The decree is modified in accordance with the foregoing opinion and, so modified, is affirmed.
On Petition by American Stevedores, Inc., for Rehearing.
This petition for rehearing is limited to so much of our decision as grants full, rather than one-half, indemnity to the United States against the impleaded respondent, American Stevedores, Inc. The petitioner argues that our opinion is erroneous in applying common law principles of contribution to a suit in admiralty in which we have affirmed findings that the libellant's injury resulted from the concurrent negligence of both the respondent and the impleaded respondent. We are by no means convinced that the rule of The Chattahoochee, 173 U.S. 540, 19 S. Ct. 491, 43 L. Ed. 801, which was not previously called to our attention, is controlling in a situation such as this, but the point may be considered left open since determination of the right of contribution is not essential to decision as to indemnity under the respondent's contract.

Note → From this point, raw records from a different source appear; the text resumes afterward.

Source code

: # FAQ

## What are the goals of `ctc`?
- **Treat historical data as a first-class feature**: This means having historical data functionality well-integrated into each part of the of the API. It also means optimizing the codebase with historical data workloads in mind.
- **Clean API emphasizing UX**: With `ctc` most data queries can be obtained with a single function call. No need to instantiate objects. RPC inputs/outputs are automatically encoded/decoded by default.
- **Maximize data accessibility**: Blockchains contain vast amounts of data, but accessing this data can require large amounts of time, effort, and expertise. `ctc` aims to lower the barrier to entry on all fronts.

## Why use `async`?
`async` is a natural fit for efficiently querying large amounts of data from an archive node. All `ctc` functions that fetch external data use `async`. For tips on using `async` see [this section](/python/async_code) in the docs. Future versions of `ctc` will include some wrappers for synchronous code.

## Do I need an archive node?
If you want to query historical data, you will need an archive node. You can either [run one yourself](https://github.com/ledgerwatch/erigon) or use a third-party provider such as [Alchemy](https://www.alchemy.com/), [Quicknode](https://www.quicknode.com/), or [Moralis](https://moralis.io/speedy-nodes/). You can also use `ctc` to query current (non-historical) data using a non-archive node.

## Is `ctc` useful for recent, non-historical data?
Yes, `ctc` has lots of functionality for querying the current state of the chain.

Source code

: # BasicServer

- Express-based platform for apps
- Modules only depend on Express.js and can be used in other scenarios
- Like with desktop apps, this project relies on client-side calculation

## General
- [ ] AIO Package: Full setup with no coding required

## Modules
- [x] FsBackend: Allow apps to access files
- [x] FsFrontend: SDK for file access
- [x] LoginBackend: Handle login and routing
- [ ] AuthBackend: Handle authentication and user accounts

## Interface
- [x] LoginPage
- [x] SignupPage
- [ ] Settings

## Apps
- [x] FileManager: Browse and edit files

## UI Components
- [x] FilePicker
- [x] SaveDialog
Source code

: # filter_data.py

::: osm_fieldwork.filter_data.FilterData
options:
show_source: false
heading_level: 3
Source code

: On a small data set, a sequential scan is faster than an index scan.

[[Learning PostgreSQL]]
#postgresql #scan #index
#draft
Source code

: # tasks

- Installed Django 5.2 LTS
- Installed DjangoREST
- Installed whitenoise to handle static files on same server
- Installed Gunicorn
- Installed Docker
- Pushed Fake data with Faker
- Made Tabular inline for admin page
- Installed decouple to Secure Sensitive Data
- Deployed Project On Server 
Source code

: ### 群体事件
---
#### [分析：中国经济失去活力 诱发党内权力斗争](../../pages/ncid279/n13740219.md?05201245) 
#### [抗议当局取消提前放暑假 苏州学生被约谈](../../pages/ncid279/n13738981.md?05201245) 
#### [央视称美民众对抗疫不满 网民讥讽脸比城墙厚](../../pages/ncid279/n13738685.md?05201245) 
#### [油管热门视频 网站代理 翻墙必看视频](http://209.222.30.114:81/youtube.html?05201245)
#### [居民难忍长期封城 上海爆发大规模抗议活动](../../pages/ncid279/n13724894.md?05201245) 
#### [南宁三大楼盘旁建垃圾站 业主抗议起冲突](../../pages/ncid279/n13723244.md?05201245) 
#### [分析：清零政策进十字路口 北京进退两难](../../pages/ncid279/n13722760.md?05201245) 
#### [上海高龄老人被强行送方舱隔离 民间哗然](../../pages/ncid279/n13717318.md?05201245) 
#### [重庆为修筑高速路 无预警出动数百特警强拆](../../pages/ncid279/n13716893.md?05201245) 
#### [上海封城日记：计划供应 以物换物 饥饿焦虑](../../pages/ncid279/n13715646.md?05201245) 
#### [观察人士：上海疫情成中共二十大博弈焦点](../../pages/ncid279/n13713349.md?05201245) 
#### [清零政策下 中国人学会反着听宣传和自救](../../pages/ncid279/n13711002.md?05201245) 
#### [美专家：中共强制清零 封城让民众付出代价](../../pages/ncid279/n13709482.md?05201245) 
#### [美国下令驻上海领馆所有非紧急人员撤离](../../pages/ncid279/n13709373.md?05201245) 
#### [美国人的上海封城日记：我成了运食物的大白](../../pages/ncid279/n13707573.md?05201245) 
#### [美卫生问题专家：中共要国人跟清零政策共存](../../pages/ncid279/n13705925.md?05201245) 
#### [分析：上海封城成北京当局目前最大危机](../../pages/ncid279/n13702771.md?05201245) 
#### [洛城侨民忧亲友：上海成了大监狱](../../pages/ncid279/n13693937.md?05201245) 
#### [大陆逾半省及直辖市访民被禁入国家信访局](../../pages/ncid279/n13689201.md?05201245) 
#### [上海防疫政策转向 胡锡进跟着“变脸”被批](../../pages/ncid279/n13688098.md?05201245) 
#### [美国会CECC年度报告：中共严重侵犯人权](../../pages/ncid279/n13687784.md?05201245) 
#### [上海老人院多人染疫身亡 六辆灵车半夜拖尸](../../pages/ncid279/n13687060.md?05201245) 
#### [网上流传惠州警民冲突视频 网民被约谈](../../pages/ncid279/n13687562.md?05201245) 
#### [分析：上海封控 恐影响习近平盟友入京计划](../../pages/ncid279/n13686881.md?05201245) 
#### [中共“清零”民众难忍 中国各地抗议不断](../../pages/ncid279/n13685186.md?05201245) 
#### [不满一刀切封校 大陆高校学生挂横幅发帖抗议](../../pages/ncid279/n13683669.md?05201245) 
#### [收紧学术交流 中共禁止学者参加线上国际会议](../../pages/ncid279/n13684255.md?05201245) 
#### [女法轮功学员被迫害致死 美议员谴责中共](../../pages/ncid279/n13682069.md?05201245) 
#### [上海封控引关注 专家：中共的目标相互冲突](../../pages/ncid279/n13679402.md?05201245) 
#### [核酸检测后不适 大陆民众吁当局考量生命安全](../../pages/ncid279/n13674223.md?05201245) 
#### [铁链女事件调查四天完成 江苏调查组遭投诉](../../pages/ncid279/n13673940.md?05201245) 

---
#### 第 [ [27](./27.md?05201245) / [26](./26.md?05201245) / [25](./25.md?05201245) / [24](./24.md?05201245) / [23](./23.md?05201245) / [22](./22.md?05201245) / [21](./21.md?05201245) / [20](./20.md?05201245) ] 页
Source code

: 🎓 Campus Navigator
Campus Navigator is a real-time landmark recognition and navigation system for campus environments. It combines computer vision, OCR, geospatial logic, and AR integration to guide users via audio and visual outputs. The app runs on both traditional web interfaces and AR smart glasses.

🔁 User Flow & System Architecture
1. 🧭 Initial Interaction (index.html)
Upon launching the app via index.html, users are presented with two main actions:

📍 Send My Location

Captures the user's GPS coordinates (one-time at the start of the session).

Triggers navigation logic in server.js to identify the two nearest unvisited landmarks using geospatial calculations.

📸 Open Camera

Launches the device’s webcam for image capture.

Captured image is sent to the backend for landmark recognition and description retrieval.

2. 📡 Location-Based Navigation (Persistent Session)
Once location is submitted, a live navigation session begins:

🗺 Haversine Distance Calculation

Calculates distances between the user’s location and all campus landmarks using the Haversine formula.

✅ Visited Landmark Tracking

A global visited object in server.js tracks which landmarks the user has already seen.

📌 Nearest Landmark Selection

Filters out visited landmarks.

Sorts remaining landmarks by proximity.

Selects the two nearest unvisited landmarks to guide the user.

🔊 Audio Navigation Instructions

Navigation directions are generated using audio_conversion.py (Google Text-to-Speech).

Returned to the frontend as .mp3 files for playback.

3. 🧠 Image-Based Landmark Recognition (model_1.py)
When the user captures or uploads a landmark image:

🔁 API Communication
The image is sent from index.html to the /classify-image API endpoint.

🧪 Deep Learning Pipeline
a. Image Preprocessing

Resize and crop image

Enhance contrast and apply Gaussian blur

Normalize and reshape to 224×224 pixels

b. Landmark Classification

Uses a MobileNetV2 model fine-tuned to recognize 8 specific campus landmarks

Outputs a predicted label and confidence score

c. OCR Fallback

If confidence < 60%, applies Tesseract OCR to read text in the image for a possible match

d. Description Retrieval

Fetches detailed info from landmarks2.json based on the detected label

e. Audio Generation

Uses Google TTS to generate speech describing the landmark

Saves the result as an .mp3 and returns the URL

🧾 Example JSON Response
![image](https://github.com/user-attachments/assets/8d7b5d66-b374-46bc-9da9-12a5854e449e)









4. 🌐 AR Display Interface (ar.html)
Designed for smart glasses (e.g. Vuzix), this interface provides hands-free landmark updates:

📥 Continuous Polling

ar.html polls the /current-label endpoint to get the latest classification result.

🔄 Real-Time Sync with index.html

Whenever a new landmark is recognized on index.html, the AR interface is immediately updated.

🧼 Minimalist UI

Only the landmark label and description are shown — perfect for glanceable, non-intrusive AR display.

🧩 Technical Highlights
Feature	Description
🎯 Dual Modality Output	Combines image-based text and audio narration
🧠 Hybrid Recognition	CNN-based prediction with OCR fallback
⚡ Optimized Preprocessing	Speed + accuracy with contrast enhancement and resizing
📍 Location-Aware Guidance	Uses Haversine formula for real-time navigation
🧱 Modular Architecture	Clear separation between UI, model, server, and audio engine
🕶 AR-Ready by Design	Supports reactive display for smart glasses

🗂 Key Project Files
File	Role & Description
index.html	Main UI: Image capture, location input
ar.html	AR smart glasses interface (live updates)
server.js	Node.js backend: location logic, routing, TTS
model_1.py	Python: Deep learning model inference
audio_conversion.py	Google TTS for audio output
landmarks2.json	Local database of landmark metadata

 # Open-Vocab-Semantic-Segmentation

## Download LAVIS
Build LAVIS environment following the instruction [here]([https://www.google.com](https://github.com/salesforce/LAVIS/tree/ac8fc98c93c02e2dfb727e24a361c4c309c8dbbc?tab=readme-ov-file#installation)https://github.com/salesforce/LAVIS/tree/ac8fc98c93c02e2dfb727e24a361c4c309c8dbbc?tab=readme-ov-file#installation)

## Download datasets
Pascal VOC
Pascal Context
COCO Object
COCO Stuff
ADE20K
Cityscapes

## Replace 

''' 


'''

The petitioner asserts that our interpretation of the indemnity contract is contrary to the authorities in this and other circuits. We do not so read them. Shamrock Towing Co. v. City of New York, 2 Cir., 16 F.2d 199, is the case cited from our own circuit. There a libel was filed against the city for breach of charter in failing to return the chartered scows in good condition. The city impleaded a corporation which was employed under contract to unload the scows. The chartered scows were damaged by fire and both the city and the contractor were liable to the libellant for negligent failure to supply fire protection at the dumping ground. A further question was whether the contractor was bound to stand the whole loss because of its agreement to hold the city harmless for damages caused to the scows "by the negligent acts or omissions of the contractor." We held the contract to cover only "cases in which the city's liability to the scow owners arose without fault on its own part." Since the city might be liable to the scow owner under its charter without fault on its part, it was possible to limit the indemnity provisions as we did without depriving them of all utility. In the case at bar, however, the United States could be liable only if itself at fault; hence a similar construction here would make the indemnity provision meaningless. Without analyzing the authorities from other circuits cited by the petitioner it will suffice to say that none of them, in our opinion, is contrary to the decision we have reached. Nor need we be troubled by doubt as to admiralty jurisdiction extending to a contract of indemnity, since jurisdiction could rest on the fact that the indemnitee is the United States, 28 U.S.C.A. § 41(1); see Tuthill v. United States, D.C.N.D.Ill., 38 F. 538, appeal dismissed, 136 U.S. 652, 10 S. Ct. 1075, 34 L. Ed. 557.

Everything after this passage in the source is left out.